Occasionally, one or more executors might be lost during job execution, resulting in the following error:

Lost executor 1 on host: Executor heartbeat timed out after 128083 ms        

Root Cause:

  • Executors are lost due to hardware failures, network issues, or container eviction in YARN/Kubernetes clusters.

Solution:

  • Increase Retry Attempts: Set spark.task.maxFailures to a higher value to allow more retries.
  • Ensure Cluster Stability: Verify that cluster resources are stable and not over-allocated.
  • Enable Speculative Execution: Set spark.speculation to true to mitigate the impact of “straggler” tasks that may cause executor loss due to long execution times. Speculative execution detects slow-running tasks and starts duplicates on other nodes.

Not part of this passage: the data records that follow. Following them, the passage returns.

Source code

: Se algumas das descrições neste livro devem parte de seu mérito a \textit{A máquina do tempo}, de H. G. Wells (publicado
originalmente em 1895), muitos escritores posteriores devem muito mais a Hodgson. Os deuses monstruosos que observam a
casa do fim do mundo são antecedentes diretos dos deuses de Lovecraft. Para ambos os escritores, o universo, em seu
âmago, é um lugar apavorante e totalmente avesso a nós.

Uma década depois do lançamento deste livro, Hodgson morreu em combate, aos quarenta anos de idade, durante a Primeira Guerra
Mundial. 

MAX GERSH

The result from the faster task is used, and the slower task is stopped.


4. Skewed Data

Skewed data can lead to errors like:

Stage X contains a task with very large runtime: 1024.0s        

Root Cause:

  • Uneven distribution of data among partitions causes workload imbalance.

Solution:

  • Adjust partitions to distribute data evenly using repartition() or coalesce() depending on the context.
  • Salting Technique: Introduce a random key to distribute data more evenly.

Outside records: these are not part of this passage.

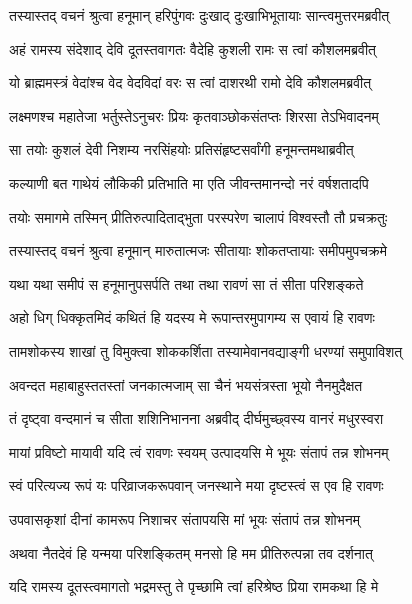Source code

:
\twolineshloka
{तस्यास्तद् वचनं श्रुत्वा हनूमान् हरिपुंगवः}
{दुःखाद् दुःखाभिभूतायाः सान्त्वमुत्तरमब्रवीत्} %

\twolineshloka
{अहं रामस्य संदेशाद् देवि दूतस्तवागतः}
{वैदेहि कुशली रामः स त्वां कौशलमब्रवीत्} %

\twolineshloka
{यो ब्राह्ममस्त्रं वेदांश्च वेद वेदविदां वरः}
{स त्वां दाशरथी रामो देवि कौशलमब्रवीत्} %

\twolineshloka
{लक्ष्मणश्च महातेजा भर्तुस्तेऽनुचरः प्रियः}
{कृतवाञ्छोकसंतप्तः शिरसा तेऽभिवादनम्} %

\twolineshloka
{सा तयोः कुशलं देवी निशम्य नरसिंहयोः}
{प्रतिसंहृष्टसर्वांगी हनूमन्तमथाब्रवीत्} %

\twolineshloka
{कल्याणी बत गाथेयं लौकिकी प्रतिभाति मा}
{एति जीवन्तमानन्दो नरं वर्षशतादपि} %

\twolineshloka
{तयोः समागमे तस्मिन् प्रीतिरुत्पादिताद्भुता}
{परस्परेण चालापं विश्वस्तौ तौ प्रचक्रतुः} %

\twolineshloka
{तस्यास्तद् वचनं श्रुत्वा हनूमान् मारुतात्मजः}
{सीतायाः शोकतप्तायाः समीपमुपचक्रमे} %

\twolineshloka
{यथा यथा समीपं स हनूमानुपसर्पति}
{तथा तथा रावणं सा तं सीता परिशङ्कते} %

\twolineshloka
{अहो धिग् धिक्कृतमिदं कथितं हि यदस्य मे}
{रूपान्तरमुपागम्य स एवायं हि रावणः} %

\twolineshloka
{तामशोकस्य शाखां तु विमुक्त्वा शोककर्शिता}
{तस्यामेवानवद्याङ्गी धरण्यां समुपाविशत्} %

\twolineshloka
{अवन्दत महाबाहुस्ततस्तां जनकात्मजाम्}
{सा चैनं भयसंत्रस्ता भूयो नैनमुदैक्षत} %

\twolineshloka
{तं दृष्ट्वा वन्दमानं च सीता शशिनिभानना}
{अब्रवीद् दीर्घमुच्छ्वस्य वानरं मधुरस्वरा} %

\twolineshloka
{मायां प्रविष्टो मायावी यदि त्वं रावणः स्वयम्}
{उत्पादयसि मे भूयः संतापं तन्न शोभनम्} %

\twolineshloka
{स्वं परित्यज्य रूपं यः परिव्राजकरूपवान्}
{जनस्थाने मया दृष्टस्त्वं स एव हि रावणः} %

\twolineshloka
{उपवासकृशां दीनां कामरूप निशाचर}
{संतापयसि मां भूयः संतापं तन्न शोभनम्} %

\twolineshloka
{अथवा नैतदेवं हि यन्मया परिशङ्कितम्}
{मनसो हि मम प्रीतिरुत्पन्ना तव दर्शनात्} %

\twolineshloka
{यदि रामस्य दूतस्त्वमागतो भद्रमस्तु ते}
{पृच्छामि त्वां हरिश्रेष्ठ प्रिया रामकथा हि मे} %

import org.apache.spark.sql.functions._

val saltedDF = df.withColumn("salt", expr("rand() * 10").cast("int"))
val partitionedDF = saltedDF.repartition(10, col("salt"))        

  • Custom Partitioning: Use custom partitioning to balance data distribution.

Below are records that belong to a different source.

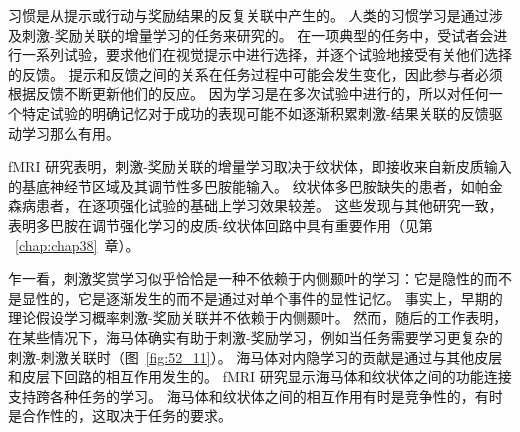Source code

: 习惯是从提示或行动与奖励结果的反复关联中产生的。
人类的习惯学习是通过涉及刺激-奖励关联的增量学习的任务来研究的。
在一项典型的任务中，受试者会进行一系列试验，要求他们在视觉提示中进行选择，并逐个试验地接受有关他们选择的反馈。
提示和反馈之间的关系在任务过程中可能会发生变化，因此参与者必须根据反馈不断更新他们的反应。
因为学习是在多次试验中进行的，所以对任何一个特定试验的明确记忆对于成功的表现可能不如逐渐积累刺激-结果关联的反馈驱动学习那么有用。


fMRI 研究表明，刺激-奖励关联的增量学习取决于纹状体，即接收来自新皮质输入的基底神经节区域及其调节性多巴胺能输入。
纹状体多巴胺缺失的患者，如帕金森病患者，在逐项强化试验的基础上学习效果较差。
这些发现与其他研究一致，表明多巴胺在调节强化学习的皮质-纹状体回路中具有重要作用（见第 ~\ref{chap:chap38}~章）。


乍一看，刺激奖赏学习似乎恰恰是一种不依赖于内侧颞叶的学习：它是隐性的而不是显性的，它是逐渐发生的而不是通过对单个事件的显性记忆。
事实上，早期的理论假设学习概率刺激-奖励关联并不依赖于内侧颞叶。
然而，随后的工作表明，在某些情况下，海马体确实有助于刺激-奖励学习，例如当任务需要学习更复杂的刺激-刺激关联时（图~\ref{fig:52_11}）。
海马体对内隐学习的贡献是通过与其他皮层和皮层下回路的相互作用发生的。
fMRI 研究显示海马体和纹状体之间的功能连接支持跨各种任务的学习。
海马体和纹状体之间的相互作用有时是竞争性的，有时是合作性的，这取决于任务的要求。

import org.apache.spark.sql.functions._

def customPartitioning(df: DataFrame): DataFrame = {
  df.repartition(10, col("partition_key"))
}

val partitionedDF = customPartitioning(df)        

  • Test Data Variations: Validate pipelines on a pre-production environment that mimics production data.
  • Enable Adaptive Query Execution(AQE): Enable AQE by setting spark.sql.adaptive.enabled to true, it can help optimize join strategies and repartition data dynamically.
  • Enable Adaptive Dynamic Partition Pruning: Setting spark.sql.adaptive.dynamicPartitionPruning to true may improve query performance by dynamically pruning irrelevant partitions based on runtime statistics, reducing data scanned and improving overall job efficiency but it comes at cost of increased overhead, high resource usage and planning time. Its not recommended for small dataset.


5. Serialization Errors

Serialization errors occur when Spark fails to serialize user-defined objects, which is necessary for data transfer between executors. Example:

org.apache.spark.SparkException: Task not serializable        

Root Cause:

  • Non-serializable classes.
  • Anonymous functions or inner classes capturing non-serializable variables.
  • Incorrect use of the transient keyword.

Solution:

  • Implement Serializable: Ensure custom classes implement the Serializable trait.
  • Check Closures: Make sure all variables in transformations are serializable.
  • Use @transient Carefully: Avoid using it on fields required in transformations.
  • Test Serializability: Test classes outside Spark to ensure they are serializable.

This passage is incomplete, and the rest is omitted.